Dataset excerpts
=== Section Start ===
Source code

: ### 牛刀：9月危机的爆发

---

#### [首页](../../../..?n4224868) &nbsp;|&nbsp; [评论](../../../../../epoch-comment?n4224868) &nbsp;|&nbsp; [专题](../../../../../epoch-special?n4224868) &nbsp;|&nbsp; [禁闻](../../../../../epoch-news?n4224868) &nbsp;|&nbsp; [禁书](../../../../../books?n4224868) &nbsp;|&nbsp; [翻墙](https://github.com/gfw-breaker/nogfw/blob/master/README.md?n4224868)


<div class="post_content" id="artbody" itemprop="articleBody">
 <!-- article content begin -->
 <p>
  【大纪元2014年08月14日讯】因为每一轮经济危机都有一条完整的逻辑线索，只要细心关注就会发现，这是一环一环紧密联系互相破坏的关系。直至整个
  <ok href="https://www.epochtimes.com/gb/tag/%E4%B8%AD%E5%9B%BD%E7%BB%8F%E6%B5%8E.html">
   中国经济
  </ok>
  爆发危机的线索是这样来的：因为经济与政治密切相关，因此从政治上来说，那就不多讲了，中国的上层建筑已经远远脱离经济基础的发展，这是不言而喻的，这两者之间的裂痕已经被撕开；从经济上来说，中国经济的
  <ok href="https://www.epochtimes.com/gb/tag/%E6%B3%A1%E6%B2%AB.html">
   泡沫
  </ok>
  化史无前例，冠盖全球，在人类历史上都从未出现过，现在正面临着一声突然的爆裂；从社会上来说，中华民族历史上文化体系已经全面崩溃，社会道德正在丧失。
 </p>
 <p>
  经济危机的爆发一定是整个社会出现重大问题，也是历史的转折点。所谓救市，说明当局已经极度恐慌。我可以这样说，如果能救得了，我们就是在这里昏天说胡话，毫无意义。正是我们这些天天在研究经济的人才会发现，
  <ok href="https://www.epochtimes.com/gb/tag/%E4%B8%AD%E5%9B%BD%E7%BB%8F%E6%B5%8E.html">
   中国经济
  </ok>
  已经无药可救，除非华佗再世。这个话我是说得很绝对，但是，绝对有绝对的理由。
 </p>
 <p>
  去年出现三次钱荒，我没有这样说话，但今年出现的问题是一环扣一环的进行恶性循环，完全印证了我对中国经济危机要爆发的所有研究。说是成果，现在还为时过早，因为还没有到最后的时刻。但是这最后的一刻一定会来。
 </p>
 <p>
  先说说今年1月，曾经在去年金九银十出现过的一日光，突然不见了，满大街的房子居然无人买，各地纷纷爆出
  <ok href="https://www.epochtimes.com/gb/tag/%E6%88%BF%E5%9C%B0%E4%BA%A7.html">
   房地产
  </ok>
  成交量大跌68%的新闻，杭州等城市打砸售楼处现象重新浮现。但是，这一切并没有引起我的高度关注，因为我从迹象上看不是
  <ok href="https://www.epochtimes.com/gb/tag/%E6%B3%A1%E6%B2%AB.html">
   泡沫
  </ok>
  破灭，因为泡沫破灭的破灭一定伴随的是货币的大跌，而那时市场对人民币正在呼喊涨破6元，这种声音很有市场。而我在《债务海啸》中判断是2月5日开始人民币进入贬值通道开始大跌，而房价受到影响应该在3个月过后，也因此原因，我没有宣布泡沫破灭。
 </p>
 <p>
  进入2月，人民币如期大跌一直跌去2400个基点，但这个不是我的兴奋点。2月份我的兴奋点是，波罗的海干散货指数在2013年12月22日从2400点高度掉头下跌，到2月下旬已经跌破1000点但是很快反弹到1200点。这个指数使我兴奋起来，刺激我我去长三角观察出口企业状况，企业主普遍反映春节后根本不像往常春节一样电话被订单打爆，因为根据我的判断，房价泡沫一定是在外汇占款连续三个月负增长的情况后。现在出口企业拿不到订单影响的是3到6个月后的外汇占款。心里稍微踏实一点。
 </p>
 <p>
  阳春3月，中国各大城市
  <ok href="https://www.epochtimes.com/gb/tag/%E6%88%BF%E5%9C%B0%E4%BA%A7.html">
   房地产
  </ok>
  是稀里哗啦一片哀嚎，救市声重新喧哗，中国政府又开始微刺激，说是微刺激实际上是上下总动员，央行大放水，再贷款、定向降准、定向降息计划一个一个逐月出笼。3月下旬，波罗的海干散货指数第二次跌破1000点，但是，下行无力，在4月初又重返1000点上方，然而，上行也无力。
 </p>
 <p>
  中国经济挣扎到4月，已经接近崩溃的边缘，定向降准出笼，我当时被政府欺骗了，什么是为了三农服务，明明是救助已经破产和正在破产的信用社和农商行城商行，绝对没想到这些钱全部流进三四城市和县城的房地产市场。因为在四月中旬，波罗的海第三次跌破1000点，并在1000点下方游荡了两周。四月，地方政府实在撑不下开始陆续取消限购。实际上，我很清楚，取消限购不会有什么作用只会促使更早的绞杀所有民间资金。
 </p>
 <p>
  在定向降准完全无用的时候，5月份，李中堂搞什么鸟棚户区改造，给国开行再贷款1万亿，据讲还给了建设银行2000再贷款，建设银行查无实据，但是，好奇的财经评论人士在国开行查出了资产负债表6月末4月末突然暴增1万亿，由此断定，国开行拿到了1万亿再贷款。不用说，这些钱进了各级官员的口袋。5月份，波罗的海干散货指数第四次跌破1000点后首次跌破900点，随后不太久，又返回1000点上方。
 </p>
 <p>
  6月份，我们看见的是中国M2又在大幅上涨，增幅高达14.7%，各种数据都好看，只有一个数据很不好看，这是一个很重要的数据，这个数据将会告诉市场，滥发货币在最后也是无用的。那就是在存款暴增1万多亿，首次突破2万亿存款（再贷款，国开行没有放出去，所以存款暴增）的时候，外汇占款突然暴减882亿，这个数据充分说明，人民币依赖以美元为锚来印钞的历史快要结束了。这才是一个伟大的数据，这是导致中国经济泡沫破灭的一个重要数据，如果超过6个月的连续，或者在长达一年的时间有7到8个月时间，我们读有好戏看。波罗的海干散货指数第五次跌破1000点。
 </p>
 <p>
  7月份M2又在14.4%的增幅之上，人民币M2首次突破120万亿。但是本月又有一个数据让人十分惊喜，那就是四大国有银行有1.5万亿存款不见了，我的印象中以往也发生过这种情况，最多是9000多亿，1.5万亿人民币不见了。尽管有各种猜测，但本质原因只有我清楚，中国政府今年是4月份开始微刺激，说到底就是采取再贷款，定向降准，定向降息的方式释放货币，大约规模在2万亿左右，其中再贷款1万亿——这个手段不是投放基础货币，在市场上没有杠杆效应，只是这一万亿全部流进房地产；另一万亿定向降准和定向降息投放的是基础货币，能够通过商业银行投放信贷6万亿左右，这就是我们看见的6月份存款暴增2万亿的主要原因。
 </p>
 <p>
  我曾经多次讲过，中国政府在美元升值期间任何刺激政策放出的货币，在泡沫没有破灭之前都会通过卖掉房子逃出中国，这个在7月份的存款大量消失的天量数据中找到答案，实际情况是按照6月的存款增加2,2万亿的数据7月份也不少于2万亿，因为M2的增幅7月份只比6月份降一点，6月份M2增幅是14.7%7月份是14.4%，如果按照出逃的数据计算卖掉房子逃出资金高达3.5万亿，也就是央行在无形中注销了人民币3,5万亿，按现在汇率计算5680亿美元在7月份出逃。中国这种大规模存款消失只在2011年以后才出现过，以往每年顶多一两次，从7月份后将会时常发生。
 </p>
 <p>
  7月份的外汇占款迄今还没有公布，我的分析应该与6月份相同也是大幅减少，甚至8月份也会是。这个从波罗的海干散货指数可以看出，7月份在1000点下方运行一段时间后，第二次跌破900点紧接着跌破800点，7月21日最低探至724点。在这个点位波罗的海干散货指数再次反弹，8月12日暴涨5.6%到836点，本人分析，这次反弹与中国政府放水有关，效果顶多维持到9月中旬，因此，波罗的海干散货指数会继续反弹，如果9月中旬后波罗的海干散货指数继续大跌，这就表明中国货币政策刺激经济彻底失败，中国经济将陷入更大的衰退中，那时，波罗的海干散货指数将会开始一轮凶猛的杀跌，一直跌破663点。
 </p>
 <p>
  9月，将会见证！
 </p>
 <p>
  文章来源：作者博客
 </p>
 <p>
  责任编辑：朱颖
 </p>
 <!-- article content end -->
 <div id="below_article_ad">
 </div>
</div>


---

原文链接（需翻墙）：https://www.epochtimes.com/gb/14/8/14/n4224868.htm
=== Section End ===
Could you output exactly the lines from the one containing "7月份的外汇占款迄今还没有公" to the end of the entries above, both included, and no others?

  7月份的外汇占款迄今还没有公布，我的分析应该与6月份相同也是大幅减少，甚至8月份也会是。这个从波罗的海干散货指数可以看出，7月份在1000点下方运行一段时间后，第二次跌破900点紧接着跌破800点，7月21日最低探至724点。在这个点位波罗的海干散货指数再次反弹，8月12日暴涨5.6%到836点，本人分析，这次反弹与中国政府放水有关，效果顶多维持到9月中旬，因此，波罗的海干散货指数会继续反弹，如果9月中旬后波罗的海干散货指数继续大跌，这就表明中国货币政策刺激经济彻底失败，中国经济将陷入更大的衰退中，那时，波罗的海干散货指数将会开始一轮凶猛的杀跌，一直跌破663点。
 </p>
 <p>
  9月，将会见证！
 </p>
 <p>
  文章来源：作者博客
 </p>
 <p>
  责任编辑：朱颖
 </p>
 <!-- article content end -->
 <div id="below_article_ad">
 </div>
</div>


---

原文链接（需翻墙）：https://www.epochtimes.com/gb/14/8/14/n4224868.htm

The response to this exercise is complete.